As soon as I did, it was as if the pressure built up was released like a popped balloon. I felt lighter. And I became truly thankful for the test. God Himself was behind this difficult day, engineering events to demonstrate to me that I do not after all live circumstantially. I should know that by now. As a child of God who settles in heavenly places, I dare to live above the circumstances rather than under them. Situations do not determine my day–God does. But it took me a while to remember that.
I could either fight it or thank God for it. “In all circumstances give thanks, for this is the will of God in Christ Jesus for you” (I Thess 5:18). God’s will that day was not that things go smoothly, so I could enjoy an easy day and accomplish much. It was that I learn to express gratitude in the midst of potentially stressful days, so that the praise flows from earth to heaven regardless of what is happening on earth. Certainly a better way to live than to ride the roller coaster of up-and-down emotions depending upon whether or not I am happy with the situation at hand.
“Oh what a beautiful morning, oh what a beautiful day,
I’ve got a wonderful feeling, everything’s goin’ my way.”
Piece o’ cake. No challenge to live by faith. You don’t need God to be happy on such a day. How about this line? “I’ve got a wonderful feeling, everything’s goin’ south.” Now that takes a different kind of person. Does it describe you? It didn’t me–until the afternoon.
Gratitude closes the door to whining and self-pity. It invites the grace of God, which is to power to be what God wants us to be and to do what God wants us to power. Grace is power. It elevates us to live above the circumstances, and gratitude unlocks the door.
God tests us to see what we are made of. When we flunk tests, they will return. When we pass tests, we don’t care if they do return, because we have learned how to respond.
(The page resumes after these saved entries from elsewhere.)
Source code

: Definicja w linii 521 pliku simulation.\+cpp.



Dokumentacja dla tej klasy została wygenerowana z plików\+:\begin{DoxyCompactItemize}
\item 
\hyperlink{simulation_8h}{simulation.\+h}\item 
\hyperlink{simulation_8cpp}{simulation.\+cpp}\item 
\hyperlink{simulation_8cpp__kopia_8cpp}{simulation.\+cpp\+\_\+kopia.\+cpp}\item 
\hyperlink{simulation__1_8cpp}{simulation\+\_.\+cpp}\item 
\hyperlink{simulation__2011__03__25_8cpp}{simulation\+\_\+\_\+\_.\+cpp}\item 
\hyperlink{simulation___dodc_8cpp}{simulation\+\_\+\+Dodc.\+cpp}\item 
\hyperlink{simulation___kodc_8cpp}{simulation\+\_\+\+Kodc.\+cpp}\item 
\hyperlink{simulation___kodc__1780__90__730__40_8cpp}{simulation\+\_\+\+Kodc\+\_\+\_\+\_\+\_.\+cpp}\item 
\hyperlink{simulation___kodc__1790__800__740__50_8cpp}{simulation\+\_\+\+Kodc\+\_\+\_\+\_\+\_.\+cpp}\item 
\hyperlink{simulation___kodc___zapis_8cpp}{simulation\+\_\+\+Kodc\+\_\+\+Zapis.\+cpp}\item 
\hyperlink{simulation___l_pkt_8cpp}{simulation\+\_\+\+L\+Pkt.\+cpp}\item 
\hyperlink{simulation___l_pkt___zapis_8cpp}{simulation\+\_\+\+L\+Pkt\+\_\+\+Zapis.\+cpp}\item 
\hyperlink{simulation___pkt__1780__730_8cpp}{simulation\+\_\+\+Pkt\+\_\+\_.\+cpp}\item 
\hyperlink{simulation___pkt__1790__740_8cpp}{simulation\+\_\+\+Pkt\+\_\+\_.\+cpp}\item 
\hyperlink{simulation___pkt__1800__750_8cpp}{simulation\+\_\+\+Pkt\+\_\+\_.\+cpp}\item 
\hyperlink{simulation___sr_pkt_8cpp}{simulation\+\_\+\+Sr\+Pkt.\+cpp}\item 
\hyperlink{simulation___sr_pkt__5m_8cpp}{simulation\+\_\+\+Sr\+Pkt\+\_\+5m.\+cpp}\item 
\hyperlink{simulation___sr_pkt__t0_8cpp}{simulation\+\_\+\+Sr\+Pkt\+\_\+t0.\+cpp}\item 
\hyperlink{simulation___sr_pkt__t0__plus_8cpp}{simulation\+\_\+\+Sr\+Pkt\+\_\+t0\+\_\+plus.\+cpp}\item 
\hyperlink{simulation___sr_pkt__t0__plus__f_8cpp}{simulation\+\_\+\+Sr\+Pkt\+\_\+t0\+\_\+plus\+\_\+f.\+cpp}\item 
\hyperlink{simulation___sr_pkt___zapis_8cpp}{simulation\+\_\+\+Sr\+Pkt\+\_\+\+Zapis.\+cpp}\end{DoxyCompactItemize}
A passed test becomes a testimony. By faith we can not only pass, but it can encourage others to live the same way. I shared last Sunday at Lydia House Church how I was tested and how I passed my test–finally! I hope that my testimony helps my brothers and sisters to pass their tests.
Our first response isn’t always to give thanks–but it can be. The apostle passed a major test when he was cruelly and unjustly beaten up and thrown into prison. So what did he do? He leaned over to Silas and asked, “Do you know any good choruses?” Gratitude in the presence of serious tests releases the power of grace. Then watch God really work!